## Problem statement
Look through the entries below and report how many lines hold the string "python". Only the number is wanted.

## Provided material
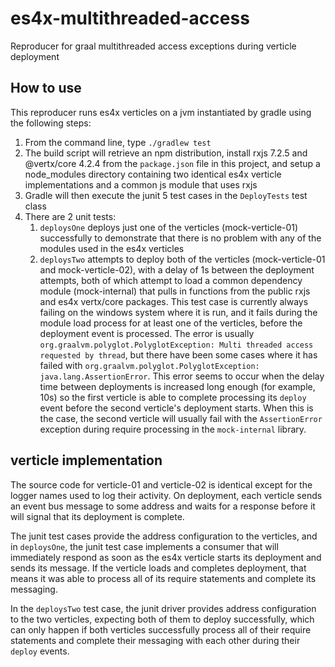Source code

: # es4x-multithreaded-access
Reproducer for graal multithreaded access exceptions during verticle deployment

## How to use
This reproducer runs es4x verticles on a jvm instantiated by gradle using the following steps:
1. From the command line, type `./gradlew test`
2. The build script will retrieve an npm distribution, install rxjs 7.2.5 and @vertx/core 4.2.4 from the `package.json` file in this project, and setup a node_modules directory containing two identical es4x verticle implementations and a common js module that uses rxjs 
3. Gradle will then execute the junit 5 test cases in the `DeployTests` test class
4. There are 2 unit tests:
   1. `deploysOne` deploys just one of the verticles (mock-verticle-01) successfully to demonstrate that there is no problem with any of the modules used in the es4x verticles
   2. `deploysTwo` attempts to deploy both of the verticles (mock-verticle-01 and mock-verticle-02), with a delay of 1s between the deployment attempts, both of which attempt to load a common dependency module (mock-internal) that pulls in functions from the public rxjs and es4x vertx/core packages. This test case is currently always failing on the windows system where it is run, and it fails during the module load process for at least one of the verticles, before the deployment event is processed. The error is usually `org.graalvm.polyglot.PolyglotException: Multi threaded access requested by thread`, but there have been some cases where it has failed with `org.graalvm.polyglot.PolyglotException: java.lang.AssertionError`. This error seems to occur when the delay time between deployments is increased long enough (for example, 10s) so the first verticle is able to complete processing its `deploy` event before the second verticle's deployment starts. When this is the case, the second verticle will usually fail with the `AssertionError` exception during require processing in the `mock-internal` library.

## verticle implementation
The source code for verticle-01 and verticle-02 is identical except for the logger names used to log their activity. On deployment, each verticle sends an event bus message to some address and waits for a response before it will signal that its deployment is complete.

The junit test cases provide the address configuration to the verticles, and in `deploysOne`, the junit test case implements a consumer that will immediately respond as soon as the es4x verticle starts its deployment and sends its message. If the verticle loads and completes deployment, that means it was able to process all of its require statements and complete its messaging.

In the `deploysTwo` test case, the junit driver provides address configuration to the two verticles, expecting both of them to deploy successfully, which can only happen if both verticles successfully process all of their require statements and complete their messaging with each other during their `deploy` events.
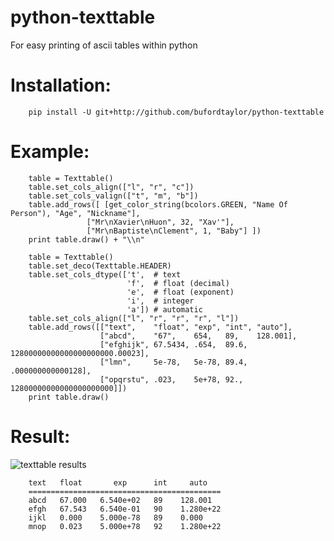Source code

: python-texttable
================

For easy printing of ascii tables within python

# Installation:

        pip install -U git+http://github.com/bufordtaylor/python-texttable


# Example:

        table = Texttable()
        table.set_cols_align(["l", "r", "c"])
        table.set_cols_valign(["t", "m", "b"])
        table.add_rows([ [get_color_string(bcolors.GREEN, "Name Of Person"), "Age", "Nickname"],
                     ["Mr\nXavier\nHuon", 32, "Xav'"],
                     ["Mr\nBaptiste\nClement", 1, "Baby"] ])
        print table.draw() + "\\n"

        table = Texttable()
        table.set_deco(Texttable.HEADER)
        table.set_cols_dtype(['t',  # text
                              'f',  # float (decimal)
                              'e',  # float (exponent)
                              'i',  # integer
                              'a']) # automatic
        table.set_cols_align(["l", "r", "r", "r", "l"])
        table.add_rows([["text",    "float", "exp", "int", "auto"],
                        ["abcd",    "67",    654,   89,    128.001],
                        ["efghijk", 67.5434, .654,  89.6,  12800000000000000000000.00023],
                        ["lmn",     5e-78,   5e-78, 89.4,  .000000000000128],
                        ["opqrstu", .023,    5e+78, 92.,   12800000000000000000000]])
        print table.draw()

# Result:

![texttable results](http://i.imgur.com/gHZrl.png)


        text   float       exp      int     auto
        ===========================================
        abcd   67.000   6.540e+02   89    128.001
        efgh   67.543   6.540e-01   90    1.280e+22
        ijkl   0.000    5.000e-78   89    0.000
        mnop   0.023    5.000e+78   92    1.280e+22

## Output below
3